About 25 Timberline PK-8 School students left their East Mountain View Avenue school on Friday morning and walked to downtown Longmont's Civic Center to urge adoption of gun-safety measures and to commemorate the 19th anniversary of the Columbine High School shooting massacre.

Such demonstrations occurred across the nation, and Jestiny Morado, 13, said she and her fellow Timberline seventh-graders held their own march after "we heard it on the news."

Morado said her mother, Felicia Morado, encouraged her to participate in Friday's demonstration because her mother knew two or three of the people who died in the Columbine shooting in which 12 students and a teacher were killed.

Angel De La Rocha, 12, said the occasion offered him and other Timberline students a chance to show their concerns about the need to crack down "on gun violence."

After hearing the students were on their way, Mayor Brian Bagley and Councilwoman Polly Christensen — who'd just concluded a Friday morning City Council work session — greeted the students outside Longmont's Safety and Justice Center and invited them into the Civic Center's council chambers.

There, they were joined by Public Safety Chief Mike Butler, with Timberline school resource officer Chris Borchowiec looking on from the back of the room. Borchowiec, a Longmont police officer, went to the Civic Center earlier to alert officials that the students were on their way.

"Congratulations on exercising you right to speak up," Bagley told the youth before asking them: "What would you like to see your government do?"

Students' answers included calls for more and stricter background checks of people seeking to purchase firearms as well as setting higher age limits for buying guns.

Bagley asked them if they're personally scared when they hear about new school shooting incidents.

"Yeah!" most of the students immediately replied in unison.

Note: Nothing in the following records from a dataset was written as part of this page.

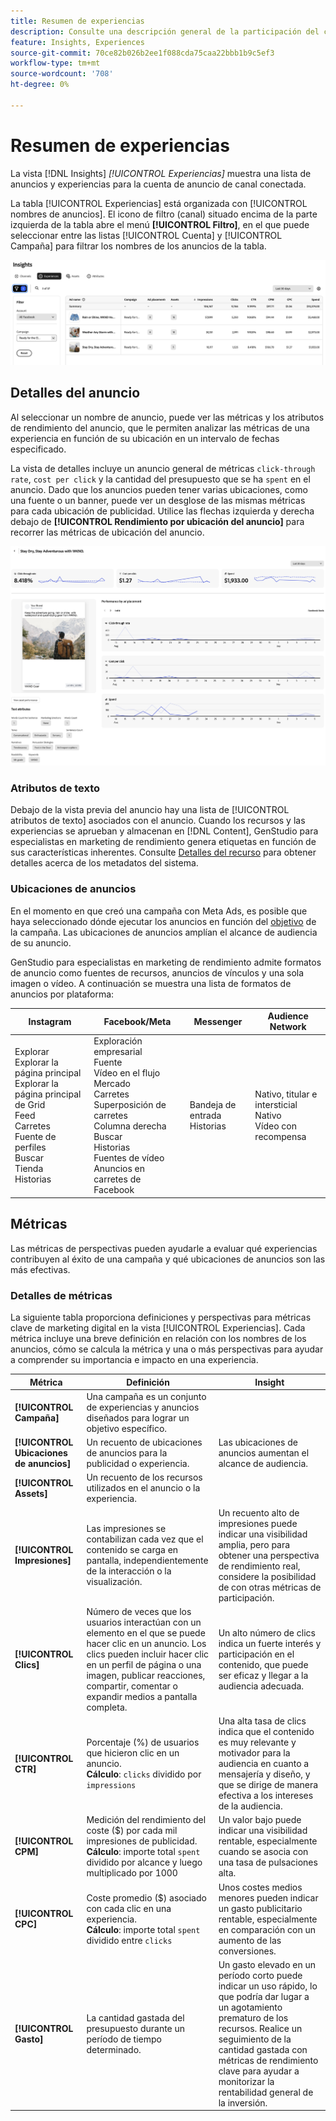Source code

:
 ```yaml
---
title: Resumen de experiencias
description: Consulte una descripción general de la participación del cliente, el presupuesto y los gastos para obtener experiencias y el rendimiento de los recursos en Adobe GenStudio para especialistas en marketing de rendimiento.
feature: Insights, Experiences
source-git-commit: 70ce82b026b2ee1f088cda75caa22bbb1b9c5ef3
workflow-type: tm+mt
source-wordcount: '708'
ht-degree: 0%

---
```



# Resumen de experiencias

La vista [!DNL Insights] _[!UICONTROL Experiencias]_ muestra una lista de anuncios y experiencias para la cuenta de anuncio de canal conectada.

La tabla [!UICONTROL Experiencias] está organizada con [!UICONTROL nombres de anuncios]. El icono de filtro (canal) situado encima de la parte izquierda de la tabla abre el menú **[!UICONTROL Filtro]**, en el que puede seleccionar entre las listas [!UICONTROL Cuenta] y [!UICONTROL Campaña] para filtrar los nombres de los anuncios de la tabla.

![Filtro y tabla de experiencias](../../assets/insights-experiences-filter.png)

## Detalles del anuncio

Al seleccionar un nombre de anuncio, puede ver las métricas y los atributos de rendimiento del anuncio, que le permiten analizar las métricas de una experiencia en función de su ubicación en un intervalo de fechas especificado.

La vista de detalles incluye un anuncio general de métricas `click-through rate`, `cost per click` y la cantidad del presupuesto que se ha `spent` en el anuncio. Dado que los anuncios pueden tener varias ubicaciones, como una fuente o un banner, puede ver un desglose de las mismas métricas para cada ubicación de publicidad. Utilice las flechas izquierda y derecha debajo de **[!UICONTROL Rendimiento por ubicación del anuncio]** para recorrer las métricas de ubicación del anuncio.

![Detalles de anuncios con métricas y ubicaciones de anuncios](../../assets/insights-ad-details.png)

### Atributos de texto

Debajo de la vista previa del anuncio hay una lista de [!UICONTROL atributos de texto] asociados con el anuncio. Cuando los recursos y las experiencias se aprueban y almacenan en [!DNL Content], GenStudio para especialistas en marketing de rendimiento genera etiquetas en función de sus características inherentes. Consulte [Detalles del recurso](../content/asset-details.md#system-metadata) para obtener detalles acerca de los metadatos del sistema.

### Ubicaciones de anuncios

En el momento en que creó una campaña con Meta Ads, es posible que haya seleccionado dónde ejecutar los anuncios en función del [objetivo](channels.md#objectives) de la campaña. Las ubicaciones de anuncios amplían el alcance de audiencia de su anuncio.

GenStudio para especialistas en marketing de rendimiento admite formatos de anuncio como fuentes de recursos, anuncios de vínculos y una sola imagen o vídeo. A continuación se muestra una lista de formatos de anuncios por plataforma:

| Instagram | Facebook/Meta | Messenger | Audience Network |
| --- | --- | --- | --- |
| Explorar<br>Explorar la página principal<br>Explorar la página principal de Grid<br>Feed<br>Carretes<br>Fuente de perfiles<br>Buscar<br>Tienda<br>Historias | Exploración empresarial<br>Fuente<br>Vídeo en el flujo<br>Mercado<br>Carretes<br>Superposición de carretes<br>Columna derecha<br>Buscar<br>Historias<br>Fuentes de vídeo<br>Anuncios en carretes de Facebook | Bandeja de entrada<br>Historias | Nativo, titular e intersticial<br>Nativo<br>Vídeo con recompensa |

## Métricas

Las métricas de perspectivas pueden ayudarle a evaluar qué experiencias contribuyen al éxito de una campaña y qué ubicaciones de anuncios son las más efectivas.

### Detalles de métricas

La siguiente tabla proporciona definiciones y perspectivas para métricas clave de marketing digital en la vista [!UICONTROL Experiencias]. Cada métrica incluye una breve definición en relación con los nombres de los anuncios, cómo se calcula la métrica y una o más perspectivas para ayudar a comprender su importancia e impacto en una experiencia.

| Métrica | Definición | Insight |
| ---------------------- | ----------------------------- | -------------------------------- |
| **[!UICONTROL Campaña]** | Una campaña es un conjunto de experiencias y anuncios diseñados para lograr un objetivo específico. | |
| **[!UICONTROL Ubicaciones de anuncios]** | Un recuento de ubicaciones de anuncios para la publicidad o experiencia. | Las ubicaciones de anuncios aumentan el alcance de audiencia. |
| **[!UICONTROL Assets]** | Un recuento de los recursos utilizados en el anuncio o la experiencia. | |
| **[!UICONTROL Impresiones]** | Las impresiones se contabilizan cada vez que el contenido se carga en pantalla, independientemente de la interacción o la visualización. | Un recuento alto de impresiones puede indicar una visibilidad amplia, pero para obtener una perspectiva de rendimiento real, considere la posibilidad de con otras métricas de participación. |
| **[!UICONTROL Clics]** | Número de veces que los usuarios interactúan con un elemento en el que se puede hacer clic en un anuncio. Los clics pueden incluir hacer clic en un perfil de página o una imagen, publicar reacciones, compartir, comentar o expandir medios a pantalla completa. | Un alto número de clics indica un fuerte interés y participación en el contenido, que puede ser eficaz y llegar a la audiencia adecuada. |
| **[!UICONTROL CTR]** | Porcentaje (%) de usuarios que hicieron clic en un anuncio.<br>**Cálculo**: `clicks` dividido por `impressions` | Una alta tasa de clics indica que el contenido es muy relevante y motivador para la audiencia en cuanto a mensajería y diseño, y que se dirige de manera efectiva a los intereses de la audiencia. |
| **[!UICONTROL CPM]** | Medición del rendimiento del coste ($) por cada mil impresiones de publicidad.<br>**Cálculo**: importe total `spent` dividido por alcance y luego multiplicado por 1000 | Un valor bajo puede indicar una visibilidad rentable, especialmente cuando se asocia con una tasa de pulsaciones alta. |
| **[!UICONTROL CPC]** | Coste promedio ($) asociado con cada clic en una experiencia.<br>**Cálculo**: importe total `spent` dividido entre `clicks` | Unos costes medios menores pueden indicar un gasto publicitario rentable, especialmente en comparación con un aumento de las conversiones. |
| **[!UICONTROL Gasto]** | La cantidad gastada del presupuesto durante un período de tiempo determinado. | Un gasto elevado en un período corto puede indicar un uso rápido, lo que podría dar lugar a un agotamiento prematuro de los recursos. Realice un seguimiento de la cantidad gastada con métricas de rendimiento clave para ayudar a monitorizar la rentabilidad general de la inversión. |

Butler told the Timberline students that while he appreciated their concerns about the availability of guns, there are other mental and emotional factors that can lead to some students taking up arms to attack their classmates, teachers and school staffs.

He encouraged the students to try to befriend any classmate who appears to be isolated and may be struggling with depression because of not having friends, and to tell those classmates that "we do care about you."

In schools, as well as elsewhere in the community, people "are struggling" with such personal issues, Butler said, and they need to know that other people care about them.

If more students did that in their schools, that would go a great way toward increasing school safety, he said.

Christensen told the students of her concerns about the proliferation of firearms in the nation.

"This country has enough guns for every man, woman and baby to have eight guns," the councilwoman said.

Christensen said she's been getting letters suggesting that the council sponsor a community forum discussion of gun issues.

Bagley and Butler also urged the students to notify school officials or police whenever those students hear or observe a fellow student saying or doing something that could lead to a dangerous or deadly incident.

"When you see something, tell somebody," Bagley said.

"If you see something, let us know," Butler said.

After their meeting with Bagley, Butler and Christensen inside the Civic Center, the Timberline students walked across Third Avenue to the Safety and Justice Center, waiting briefly for a St. Vrain Valley School District bus that district officials sent to take them back to Timberline rather than them having to walk back to their school.